Reputation: 25
In my code, I need to call a CUDA kernel to parallelize some matrix computation. However, this computation must be done iteratively for ~60,000 times (kernel is called inside a 60,000 iteration for loop).
That means, If I do cudaMalloc/cudaMemcpy across every single call to the kernel, most of the time will be spent doing memory allocation and transfer and I get a significant slowdown.

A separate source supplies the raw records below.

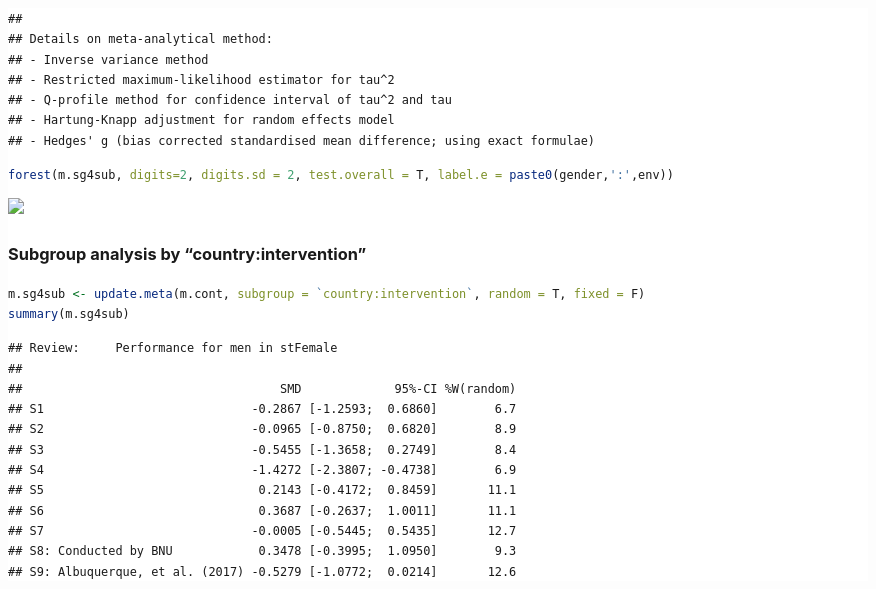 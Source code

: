     ## 
    ## Details on meta-analytical method:
    ## - Inverse variance method
    ## - Restricted maximum-likelihood estimator for tau^2
    ## - Q-profile method for confidence interval of tau^2 and tau
    ## - Hartung-Knapp adjustment for random effects model
    ## - Hedges' g (bias corrected standardised mean difference; using exact formulae)

``` r
forest(m.sg4sub, digits=2, digits.sd = 2, test.overall = T, label.e = paste0(gender,':',env))
```

![](/Users/gcc/Insync/geiser@alumni.usp.br/Google%20Drive/Workspace/nature/results/03.b-perform_files/figure-gfm/unnamed-chunk-17-1.png)

### Subgroup analysis by “country:intervention”

``` r
m.sg4sub <- update.meta(m.cont, subgroup = `country:intervention`, random = T, fixed = F)
summary(m.sg4sub)
```

    ## Review:     Performance for men in stFemale
    ## 
    ##                                    SMD             95%-CI %W(random)
    ## S1                             -0.2867 [-1.2593;  0.6860]        6.7
    ## S2                             -0.0965 [-0.8750;  0.6820]        8.9
    ## S3                             -0.5455 [-1.3658;  0.2749]        8.4
    ## S4                             -1.4272 [-2.3807; -0.4738]        6.9
    ## S5                              0.2143 [-0.4172;  0.8459]       11.1
    ## S6                              0.3687 [-0.2637;  1.0011]       11.1
    ## S7                             -0.0005 [-0.5445;  0.5435]       12.7
    ## S8: Conducted by BNU            0.3478 [-0.3995;  1.0950]        9.3
    ## S9: Albuquerque, et al. (2017) -0.5279 [-1.0772;  0.0214]       12.6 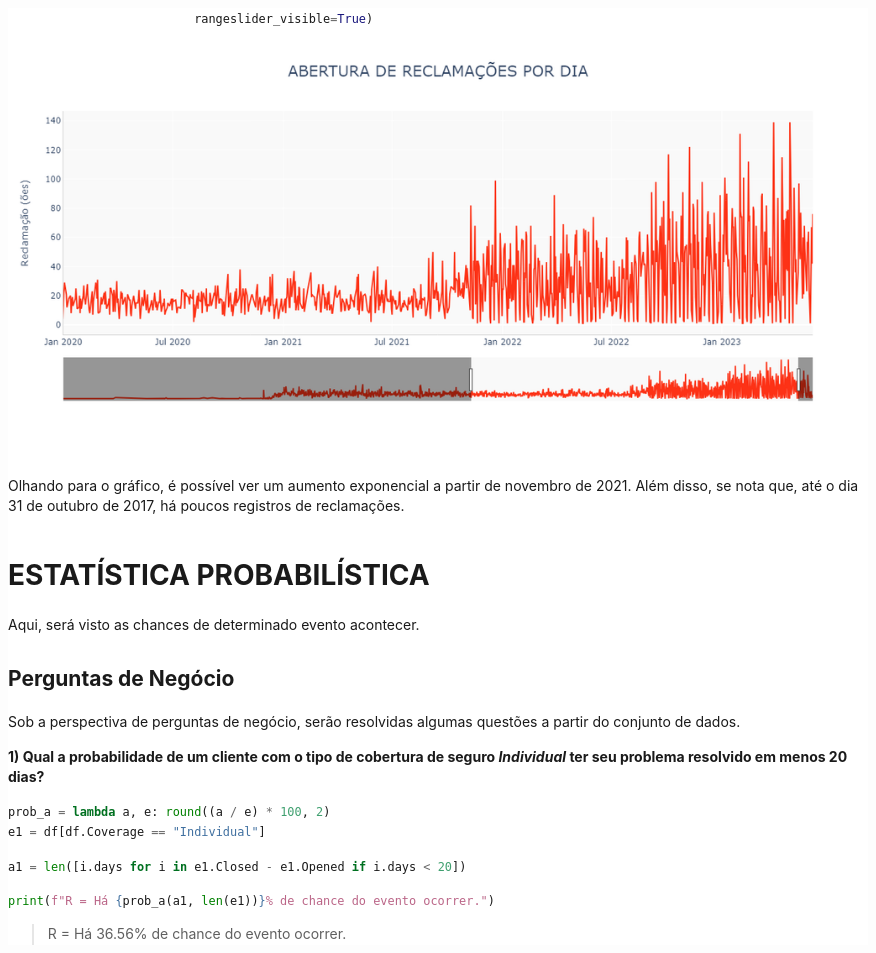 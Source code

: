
 ```python
                          rangeslider_visible=True)
```
![](https://github.com/pyrataria/data_analytics/blob/main/analise_reclamacoes/resources/images/fig_recs_dia.png)

Olhando para o gráfico, é possível ver um aumento exponencial a partir de novembro de 2021. Além disso, se nota que, até o dia 31 de outubro de 2017, há poucos registros de reclamações.

# ESTATÍSTICA PROBABILÍSTICA
Aqui, será visto as chances de determinado evento acontecer.

## Perguntas de Negócio
Sob a perspectiva de perguntas de negócio, serão resolvidas algumas questões a partir do conjunto de dados.

**1) Qual a probabilidade de um cliente com o tipo de cobertura de seguro *Individual* ter seu problema resolvido em menos 20 dias?**

```python
prob_a = lambda a, e: round((a / e) * 100, 2)
e1 = df[df.Coverage == "Individual"]
```

```python
a1 = len([i.days for i in e1.Closed - e1.Opened if i.days < 20])
```

```python
print(f"R = Há {prob_a(a1, len(e1))}% de chance do evento ocorrer.")
```
> R = Há 36.56% de chance do evento ocorrer.
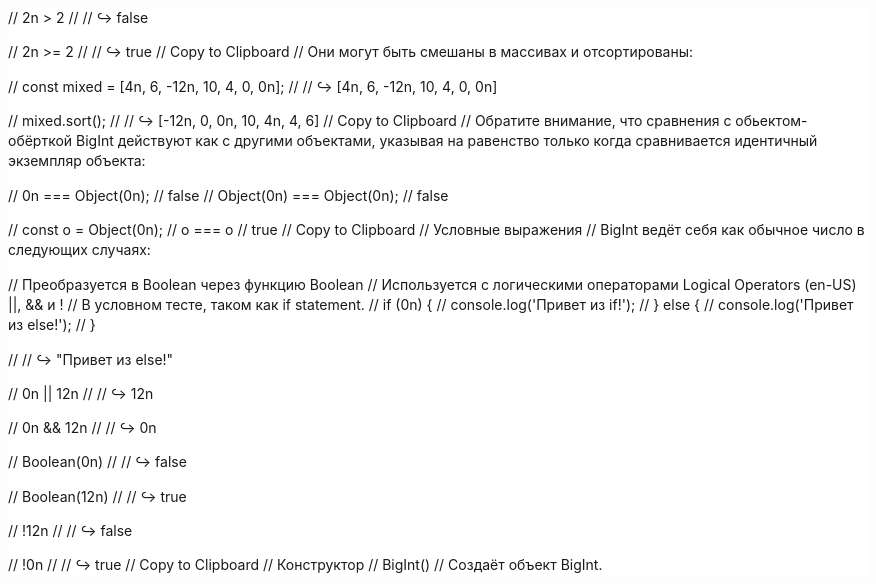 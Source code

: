 // 2n > 2
// // ↪ false

// 2n >= 2
// // ↪ true
// Copy to Clipboard
// Они могут быть смешаны в массивах и отсортированы:

// const mixed = [4n, 6, -12n, 10, 4, 0, 0n];
// // ↪  [4n, 6, -12n, 10, 4, 0, 0n]

// mixed.sort();
// // ↪ [-12n, 0, 0n, 10, 4n, 4, 6]
// Copy to Clipboard
// Обратите внимание, что сравнения с обьектом-обёрткой BigInt действуют как с другими объектами, указывая на равенство только когда сравнивается идентичный экземпляр объекта:

// 0n === Object(0n); // false
// Object(0n) === Object(0n); // false

// const o = Object(0n);
// o === o // true
// Copy to Clipboard
// Условные выражения
// BigInt ведёт себя как обычное число в следующих случаях:

// Преобразуется в Boolean через функцию Boolean
// Используется с логическими операторами Logical Operators (en-US) ||, && и !
// В условном тесте, таком как if statement.
// if (0n) {
//   console.log('Привет из if!');
// } else {
//   console.log('Привет из else!');
// }

// // ↪ "Привет из else!"

// 0n || 12n
// // ↪ 12n

// 0n && 12n
// // ↪ 0n

// Boolean(0n)
// // ↪ false

// Boolean(12n)
// // ↪ true

// !12n
// // ↪ false

// !0n
// // ↪ true
// Copy to Clipboard
// Конструктор
// BigInt()
// Создаёт объект BigInt.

Is there a way to say, allocate a piece of memory before the for loop, use that memory in each iteration of the kernel, and then after the for loop, copy that memory back from device to host?
Thanks.
Upvotes: 0
Views: 121
Reputation: 151799
Yes, you can do exactly what you describe:
int *h_data, *d_data;
cudaMalloc((void **)&d_data, DSIZE*sizeof(int));
h_data = (int *)malloc(DSIZE*sizeof(int));
// fill up h_data[] with data
cudaMemcpy(d_data, h_data, DSIZE*sizeof(int), cudaMemcpyHostToDevice);
for (int i = 0; i < 60000; i++)
my_kernel<<<grid_dim, block_dim>>>(d_data)
cudaMemcpy(h_data, d_data, DSIZE*sizeof(int), cudaMemcpyDeviceToHost);
...
Upvotes: 2